● **WHAT YOU WILL DO**:
Restate the records in full, so that each line matches the original exactly.

────

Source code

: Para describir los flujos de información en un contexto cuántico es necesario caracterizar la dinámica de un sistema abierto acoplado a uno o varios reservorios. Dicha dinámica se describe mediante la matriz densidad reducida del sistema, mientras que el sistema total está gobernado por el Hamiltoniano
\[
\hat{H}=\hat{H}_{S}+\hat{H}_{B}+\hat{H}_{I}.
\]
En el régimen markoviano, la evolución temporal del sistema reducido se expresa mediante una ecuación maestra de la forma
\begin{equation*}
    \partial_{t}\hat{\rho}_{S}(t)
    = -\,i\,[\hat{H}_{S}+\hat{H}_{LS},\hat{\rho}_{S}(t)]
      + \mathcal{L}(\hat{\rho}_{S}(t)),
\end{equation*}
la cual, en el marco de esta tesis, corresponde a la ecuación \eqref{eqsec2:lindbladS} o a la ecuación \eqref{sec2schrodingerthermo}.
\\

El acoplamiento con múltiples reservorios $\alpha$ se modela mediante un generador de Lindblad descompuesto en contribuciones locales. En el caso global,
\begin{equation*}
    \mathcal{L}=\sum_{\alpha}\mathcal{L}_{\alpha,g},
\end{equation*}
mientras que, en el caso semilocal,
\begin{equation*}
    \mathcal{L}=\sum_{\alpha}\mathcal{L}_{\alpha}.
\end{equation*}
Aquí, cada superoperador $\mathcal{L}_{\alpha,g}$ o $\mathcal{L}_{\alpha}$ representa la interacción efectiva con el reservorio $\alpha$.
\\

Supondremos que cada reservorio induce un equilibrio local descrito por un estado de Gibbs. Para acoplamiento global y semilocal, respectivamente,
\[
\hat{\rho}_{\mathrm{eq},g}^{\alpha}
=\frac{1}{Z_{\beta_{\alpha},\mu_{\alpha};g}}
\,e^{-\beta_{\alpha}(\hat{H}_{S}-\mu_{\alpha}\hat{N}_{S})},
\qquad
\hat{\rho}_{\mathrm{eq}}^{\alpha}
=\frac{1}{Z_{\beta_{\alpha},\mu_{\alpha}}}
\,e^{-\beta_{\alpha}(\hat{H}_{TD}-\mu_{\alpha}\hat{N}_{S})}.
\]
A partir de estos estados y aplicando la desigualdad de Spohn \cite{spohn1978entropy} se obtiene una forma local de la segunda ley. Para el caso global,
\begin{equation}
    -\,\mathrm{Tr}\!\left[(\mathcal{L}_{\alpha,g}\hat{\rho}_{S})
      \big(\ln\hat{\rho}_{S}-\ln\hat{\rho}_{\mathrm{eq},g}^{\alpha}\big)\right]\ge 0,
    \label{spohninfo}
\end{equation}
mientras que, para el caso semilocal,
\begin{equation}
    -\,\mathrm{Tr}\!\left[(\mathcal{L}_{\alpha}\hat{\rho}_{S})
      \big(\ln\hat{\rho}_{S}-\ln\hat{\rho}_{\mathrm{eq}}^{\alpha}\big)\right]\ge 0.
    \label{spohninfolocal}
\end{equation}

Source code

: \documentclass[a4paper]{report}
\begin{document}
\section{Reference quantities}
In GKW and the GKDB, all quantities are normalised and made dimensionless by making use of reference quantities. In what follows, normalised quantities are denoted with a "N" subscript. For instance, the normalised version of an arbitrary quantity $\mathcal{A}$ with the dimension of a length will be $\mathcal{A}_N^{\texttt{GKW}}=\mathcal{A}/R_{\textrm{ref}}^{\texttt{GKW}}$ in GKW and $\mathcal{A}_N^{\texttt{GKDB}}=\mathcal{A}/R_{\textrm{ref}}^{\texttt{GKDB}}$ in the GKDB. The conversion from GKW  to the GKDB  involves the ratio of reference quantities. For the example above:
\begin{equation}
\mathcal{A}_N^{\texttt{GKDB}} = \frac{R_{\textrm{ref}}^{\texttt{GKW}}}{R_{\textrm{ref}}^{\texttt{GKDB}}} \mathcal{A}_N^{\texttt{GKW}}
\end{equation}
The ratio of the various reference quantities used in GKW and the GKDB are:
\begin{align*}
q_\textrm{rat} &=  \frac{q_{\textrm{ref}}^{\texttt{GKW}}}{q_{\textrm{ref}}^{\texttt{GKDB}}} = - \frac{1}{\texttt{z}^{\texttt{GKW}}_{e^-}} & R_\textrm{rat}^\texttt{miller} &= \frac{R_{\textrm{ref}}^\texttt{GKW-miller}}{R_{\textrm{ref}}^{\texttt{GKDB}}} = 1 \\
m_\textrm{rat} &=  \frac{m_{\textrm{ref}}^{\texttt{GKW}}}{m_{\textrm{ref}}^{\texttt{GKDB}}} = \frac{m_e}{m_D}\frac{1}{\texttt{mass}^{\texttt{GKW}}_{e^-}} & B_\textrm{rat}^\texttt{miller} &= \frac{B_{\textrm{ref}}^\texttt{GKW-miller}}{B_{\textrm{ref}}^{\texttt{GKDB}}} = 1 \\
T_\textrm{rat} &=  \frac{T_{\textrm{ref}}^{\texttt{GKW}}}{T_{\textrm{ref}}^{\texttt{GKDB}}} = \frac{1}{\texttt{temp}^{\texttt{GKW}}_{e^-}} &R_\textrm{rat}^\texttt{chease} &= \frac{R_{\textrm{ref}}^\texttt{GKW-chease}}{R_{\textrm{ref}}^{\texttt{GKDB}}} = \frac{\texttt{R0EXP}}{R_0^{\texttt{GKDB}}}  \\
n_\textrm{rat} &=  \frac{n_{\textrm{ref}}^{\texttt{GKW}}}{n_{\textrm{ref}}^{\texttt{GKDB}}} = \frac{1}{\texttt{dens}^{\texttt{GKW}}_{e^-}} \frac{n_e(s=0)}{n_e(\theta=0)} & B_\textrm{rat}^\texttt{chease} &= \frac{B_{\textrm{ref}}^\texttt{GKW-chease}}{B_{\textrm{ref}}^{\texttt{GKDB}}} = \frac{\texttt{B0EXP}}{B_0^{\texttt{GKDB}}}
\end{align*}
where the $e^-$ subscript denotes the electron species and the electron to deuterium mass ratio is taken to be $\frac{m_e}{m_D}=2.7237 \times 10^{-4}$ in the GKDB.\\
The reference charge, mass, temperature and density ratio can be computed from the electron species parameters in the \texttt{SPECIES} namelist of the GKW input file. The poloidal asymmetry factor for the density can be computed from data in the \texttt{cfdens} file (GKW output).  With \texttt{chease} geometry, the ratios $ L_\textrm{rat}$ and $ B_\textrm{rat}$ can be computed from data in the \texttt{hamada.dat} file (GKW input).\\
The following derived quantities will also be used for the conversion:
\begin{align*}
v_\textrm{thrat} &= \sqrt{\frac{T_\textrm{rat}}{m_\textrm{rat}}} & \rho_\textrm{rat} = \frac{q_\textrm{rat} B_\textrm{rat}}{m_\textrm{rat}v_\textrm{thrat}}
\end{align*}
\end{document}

────

● **WRITTEN SOLUTION**:
Source code

: Para describir los flujos de información en un contexto cuántico es necesario caracterizar la dinámica de un sistema abierto acoplado a uno o varios reservorios. Dicha dinámica se describe mediante la matriz densidad reducida del sistema, mientras que el sistema total está gobernado por el Hamiltoniano
\[
\hat{H}=\hat{H}_{S}+\hat{H}_{B}+\hat{H}_{I}.
\]
En el régimen markoviano, la evolución temporal del sistema reducido se expresa mediante una ecuación maestra de la forma
\begin{equation*}
    \partial_{t}\hat{\rho}_{S}(t)
    = -\,i\,[\hat{H}_{S}+\hat{H}_{LS},\hat{\rho}_{S}(t)]
      + \mathcal{L}(\hat{\rho}_{S}(t)),
\end{equation*}
la cual, en el marco de esta tesis, corresponde a la ecuación \eqref{eqsec2:lindbladS} o a la ecuación \eqref{sec2schrodingerthermo}.
\\

El acoplamiento con múltiples reservorios $\alpha$ se modela mediante un generador de Lindblad descompuesto en contribuciones locales. En el caso global,
\begin{equation*}
    \mathcal{L}=\sum_{\alpha}\mathcal{L}_{\alpha,g},
\end{equation*}
mientras que, en el caso semilocal,
\begin{equation*}
    \mathcal{L}=\sum_{\alpha}\mathcal{L}_{\alpha}.
\end{equation*}
Aquí, cada superoperador $\mathcal{L}_{\alpha,g}$ o $\mathcal{L}_{\alpha}$ representa la interacción efectiva con el reservorio $\alpha$.
\\

Supondremos que cada reservorio induce un equilibrio local descrito por un estado de Gibbs. Para acoplamiento global y semilocal, respectivamente,
\[
\hat{\rho}_{\mathrm{eq},g}^{\alpha}
=\frac{1}{Z_{\beta_{\alpha},\mu_{\alpha};g}}
\,e^{-\beta_{\alpha}(\hat{H}_{S}-\mu_{\alpha}\hat{N}_{S})},
\qquad
\hat{\rho}_{\mathrm{eq}}^{\alpha}
=\frac{1}{Z_{\beta_{\alpha},\mu_{\alpha}}}
\,e^{-\beta_{\alpha}(\hat{H}_{TD}-\mu_{\alpha}\hat{N}_{S})}.
\]
A partir de estos estados y aplicando la desigualdad de Spohn \cite{spohn1978entropy} se obtiene una forma local de la segunda ley. Para el caso global,
\begin{equation}
    -\,\mathrm{Tr}\!\left[(\mathcal{L}_{\alpha,g}\hat{\rho}_{S})
      \big(\ln\hat{\rho}_{S}-\ln\hat{\rho}_{\mathrm{eq},g}^{\alpha}\big)\right]\ge 0,
    \label{spohninfo}
\end{equation}
mientras que, para el caso semilocal,
\begin{equation}
    -\,\mathrm{Tr}\!\left[(\mathcal{L}_{\alpha}\hat{\rho}_{S})
      \big(\ln\hat{\rho}_{S}-\ln\hat{\rho}_{\mathrm{eq}}^{\alpha}\big)\right]\ge 0.
    \label{spohninfolocal}
\end{equation}

Source code

: \documentclass[a4paper]{report}
\begin{document}
\section{Reference quantities}
In GKW and the GKDB, all quantities are normalised and made dimensionless by making use of reference quantities. In what follows, normalised quantities are denoted with a "N" subscript. For instance, the normalised version of an arbitrary quantity $\mathcal{A}$ with the dimension of a length will be $\mathcal{A}_N^{\texttt{GKW}}=\mathcal{A}/R_{\textrm{ref}}^{\texttt{GKW}}$ in GKW and $\mathcal{A}_N^{\texttt{GKDB}}=\mathcal{A}/R_{\textrm{ref}}^{\texttt{GKDB}}$ in the GKDB. The conversion from GKW  to the GKDB  involves the ratio of reference quantities. For the example above:
\begin{equation}
\mathcal{A}_N^{\texttt{GKDB}} = \frac{R_{\textrm{ref}}^{\texttt{GKW}}}{R_{\textrm{ref}}^{\texttt{GKDB}}} \mathcal{A}_N^{\texttt{GKW}}
\end{equation}
The ratio of the various reference quantities used in GKW and the GKDB are:
\begin{align*}
q_\textrm{rat} &=  \frac{q_{\textrm{ref}}^{\texttt{GKW}}}{q_{\textrm{ref}}^{\texttt{GKDB}}} = - \frac{1}{\texttt{z}^{\texttt{GKW}}_{e^-}} & R_\textrm{rat}^\texttt{miller} &= \frac{R_{\textrm{ref}}^\texttt{GKW-miller}}{R_{\textrm{ref}}^{\texttt{GKDB}}} = 1 \\
m_\textrm{rat} &=  \frac{m_{\textrm{ref}}^{\texttt{GKW}}}{m_{\textrm{ref}}^{\texttt{GKDB}}} = \frac{m_e}{m_D}\frac{1}{\texttt{mass}^{\texttt{GKW}}_{e^-}} & B_\textrm{rat}^\texttt{miller} &= \frac{B_{\textrm{ref}}^\texttt{GKW-miller}}{B_{\textrm{ref}}^{\texttt{GKDB}}} = 1 \\
T_\textrm{rat} &=  \frac{T_{\textrm{ref}}^{\texttt{GKW}}}{T_{\textrm{ref}}^{\texttt{GKDB}}} = \frac{1}{\texttt{temp}^{\texttt{GKW}}_{e^-}} &R_\textrm{rat}^\texttt{chease} &= \frac{R_{\textrm{ref}}^\texttt{GKW-chease}}{R_{\textrm{ref}}^{\texttt{GKDB}}} = \frac{\texttt{R0EXP}}{R_0^{\texttt{GKDB}}}  \\
n_\textrm{rat} &=  \frac{n_{\textrm{ref}}^{\texttt{GKW}}}{n_{\textrm{ref}}^{\texttt{GKDB}}} = \frac{1}{\texttt{dens}^{\texttt{GKW}}_{e^-}} \frac{n_e(s=0)}{n_e(\theta=0)} & B_\textrm{rat}^\texttt{chease} &= \frac{B_{\textrm{ref}}^\texttt{GKW-chease}}{B_{\textrm{ref}}^{\texttt{GKDB}}} = \frac{\texttt{B0EXP}}{B_0^{\texttt{GKDB}}}
\end{align*}
where the $e^-$ subscript denotes the electron species and the electron to deuterium mass ratio is taken to be $\frac{m_e}{m_D}=2.7237 \times 10^{-4}$ in the GKDB.\\
The reference charge, mass, temperature and density ratio can be computed from the electron species parameters in the \texttt{SPECIES} namelist of the GKW input file. The poloidal asymmetry factor for the density can be computed from data in the \texttt{cfdens} file (GKW output).  With \texttt{chease} geometry, the ratios $ L_\textrm{rat}$ and $ B_\textrm{rat}$ can be computed from data in the \texttt{hamada.dat} file (GKW input).\\
The following derived quantities will also be used for the conversion:
\begin{align*}
v_\textrm{thrat} &= \sqrt{\frac{T_\textrm{rat}}{m_\textrm{rat}}} & \rho_\textrm{rat} = \frac{q_\textrm{rat} B_\textrm{rat}}{m_\textrm{rat}v_\textrm{thrat}}
\end{align*}
\end{document}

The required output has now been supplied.